Podatek od cukru – czy odciąży ochronę zdrowia?

Polska zajmuje pierwsze miejsce w Europie pod względem przyrostu liczby dzieci z nadwagą i otyłością. Na problemy z utrzymaniem prawidłowej masy ciała w Polsce cierpi 63 proc. mężczyzn i 52 proc. kobiet. Konsekwencją tego jest coraz większy odsetek osób zmagających się z cukrzycą oraz chorobami sercowo-naczyniowymi, które są główną przyczyną zgonów w Polsce. Niewątpliwie jest to ogromny problem, który wymaga zaadresowania systemowego.

Opłata od cukru i nie tylko

Wzorem wielu innych krajów polski rząd zdecydował się wprowadzić od 1 stycznia 2021 r. tak zwaną opłatę cukrową od dosładzanych napojów. Podatki od napojów słodzonych wprowadziły już wcześniej m.in. Dania, Węgry, Portugalia, Francja i Wielka Brytania. Podatek ten składa się z dwóch opłat: części stałej wynoszącej 50 gr za każdy litr napoju zawierającego 5 g lub mniej cukru lub słodzika na 100 ml napoju oraz części zmiennej wynoszącej 5 gr za każdy gram cukrów powyżej 5 g w 100 ml napoju.
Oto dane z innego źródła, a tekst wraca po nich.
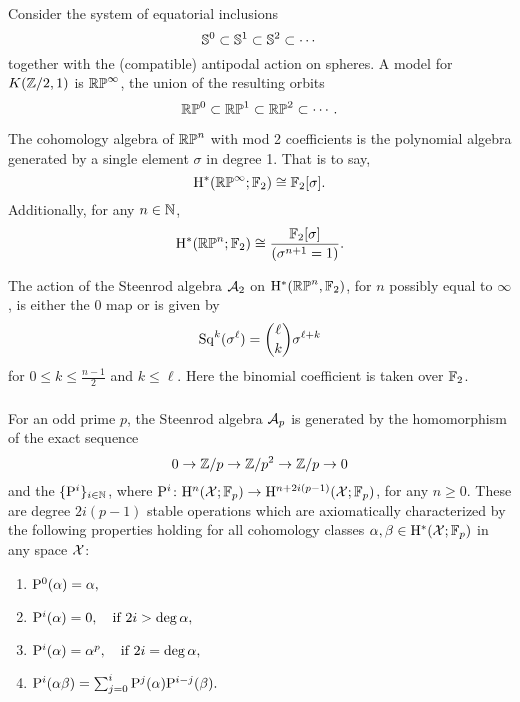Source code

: \subsubsection{}
\label{sss:cohomology_rpn}
Consider the system of equatorial inclusions
\[
\mathbb{S}^0 \subset \mathbb{S}^1 \subset \mathbb{S}^2 \subset \dotsb
\]
together with the (compatible) antipodal action on spheres.
A model for \(K(\mathbb{Z}/2, 1)\) is \(\mathbb{RP}^\infty\), the union of the resulting orbits
\[
\mathbb{RP}^0 \subset \mathbb{RP}^1 \subset \mathbb{RP}^2 \subset \dotsb.
\]

The cohomology algebra of $\mathbb{RP}^n$ with mod 2 coefficients is the polynomial algebra generated by a single element $\sigma$ in degree 1.
That is to say,
\[
\mathrm{H}^\ast(\mathbb{RP}^\infty; {\mathbb{F}_2}) \cong {\mathbb{F}_2}[\sigma].
\]
Additionally, for any $n \in \mathbb{N}$,
\[
\mathrm{H}^\ast(\mathbb{RP}^n; {\mathbb{F}_2}) \cong \frac{{\mathbb{F}_2}[\sigma]}{(\sigma^{n+1} = 1)}.
\]

The action of the Steenrod algebra $\mathcal{A}_2$ on $\mathrm{H}^*(\mathbb{RP}^n, {\mathbb{F}_2})$, for $n$ possibly equal to $\infty$, is either the 0 map or is given by
\[
\operatorname{Sq}^k(\sigma^\ell) = \binom{\ell}{k}\sigma^{\ell+k}
\]
for $0 \leq k \leq \frac{n-1}{2}$ and $k \leq \ell$.
Here the binomial coefficient is taken over \({\mathbb{F}_2}\).

\subsubsection{} For an odd prime \(p\), the Steenrod algebra $\mathcal{A}_p$ is generated by the  homomorphism of the exact sequence
\[
0 \to \mathbb{Z}/p \to \mathbb{Z}/p^2 \to \mathbb{Z}/p \to 0
\]
and the  \(\{\mathrm{P}^i\}_{i \in \mathbb{N}}\), where $\mathrm{P}^i \colon \mathrm{H}^n(\mathcal{X}; {\mathbb{F}_p}) \to \mathrm{H}^{n+2i(p-1)}(\mathcal{X}; {\mathbb{F}_p})$, for any $n\geq 0$.
These are degree \(2i(p-1)\) stable operations which are axiomatically characterized by the following properties holding for all cohomology classes \(\alpha, \beta \in \mathrm{H}^*(\mathcal{X}; {\mathbb{F}_p})\) in any space \(\mathcal{X}\):

\begin{enumerate}
	\item \(\mathrm{P}^0(\alpha) = \alpha,\)
	\item \(\mathrm{P}^i(\alpha) = 0, \quad \text{if } 2i > \deg\alpha,\)
	\item \(\mathrm{P}^i(\alpha) = \alpha^p, \quad \text{if } 2i = \deg\alpha,\)
	\item \(\mathrm{P}^i(\alpha \beta) = \textstyle\sum_{j=0}^{i} \mathrm{P}^j(\alpha) \mathrm{P}^{i-j}(\beta).\)
\end{enumerate}

\subsubsection{}

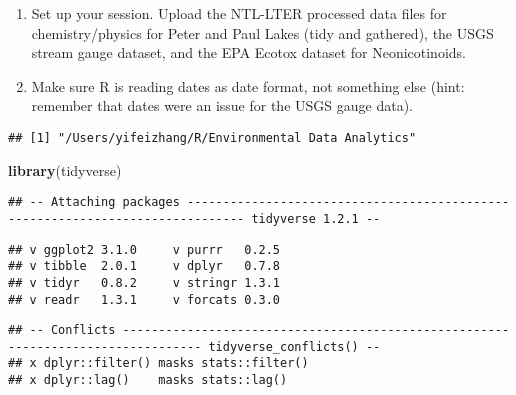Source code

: \documentclass[]{article}
\newenvironment{Shaded}{\begin{snugshade}}{\end{snugshade}}
\newcommand{\KeywordTok}[1]{\textcolor[rgb]{0.13,0.29,0.53}{\textbf{#1}}}
\newcommand{\CommentTok}[1]{\textcolor[rgb]{0.56,0.35,0.01}{\textit{#1}}}
\newcommand{\NormalTok}[1]{#1}
\begin{document}
\begin{enumerate}
\def\labelenumi{\arabic{enumi}.}
\item
  Set up your session. Upload the NTL-LTER processed data files for
  chemistry/physics for Peter and Paul Lakes (tidy and gathered), the
  USGS stream gauge dataset, and the EPA Ecotox dataset for
  Neonicotinoids.
\item
  Make sure R is reading dates as date format, not something else (hint:
  remember that dates were an issue for the USGS gauge data).
\end{enumerate}

\begin{Shaded}
\end{Shaded}

\begin{verbatim}
## [1] "/Users/yifeizhang/R/Environmental Data Analytics"
\end{verbatim}

\begin{Shaded}
\begin{Highlighting}[]
\KeywordTok{library}\NormalTok{(tidyverse)}
\end{Highlighting}
\end{Shaded}

\begin{verbatim}
## -- Attaching packages ------------------------------------------------------------------------------ tidyverse 1.2.1 --
\end{verbatim}

\begin{verbatim}
## v ggplot2 3.1.0     v purrr   0.2.5
## v tibble  2.0.1     v dplyr   0.7.8
## v tidyr   0.8.2     v stringr 1.3.1
## v readr   1.3.1     v forcats 0.3.0
\end{verbatim}

\begin{verbatim}
## -- Conflicts --------------------------------------------------------------------------------- tidyverse_conflicts() --
## x dplyr::filter() masks stats::filter()
## x dplyr::lag()    masks stats::lag()
\end{verbatim}
\end{document}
Z opłaty stałej wyłączone są napoje zawierające minimum 20% soku, z kolei całkowicie z opłat wyłączona jest m.in. żywność specjalnego przeznaczenia medycznego.

Od początku drogi legislacyjnej projekt ten budził wiele kontrowersji. Oponenci tego rozwiązania nie widzą zasadności „karania” obywateli za ich wybory żywieniowe, zwracają uwagę na nikłą skuteczność tego rodzaju podatku oraz zarzucają rządowi próbę ratowania budżetu państwa pod przykrywką wyższych wartości. Z drugiej strony, zwolennicy tego rozwiązania zwracają uwagę na interes publiczny, który uzasadnia ograniczenie ,,pokus” skłaniających jednostkę do szkodzenia swojemu zdrowiu.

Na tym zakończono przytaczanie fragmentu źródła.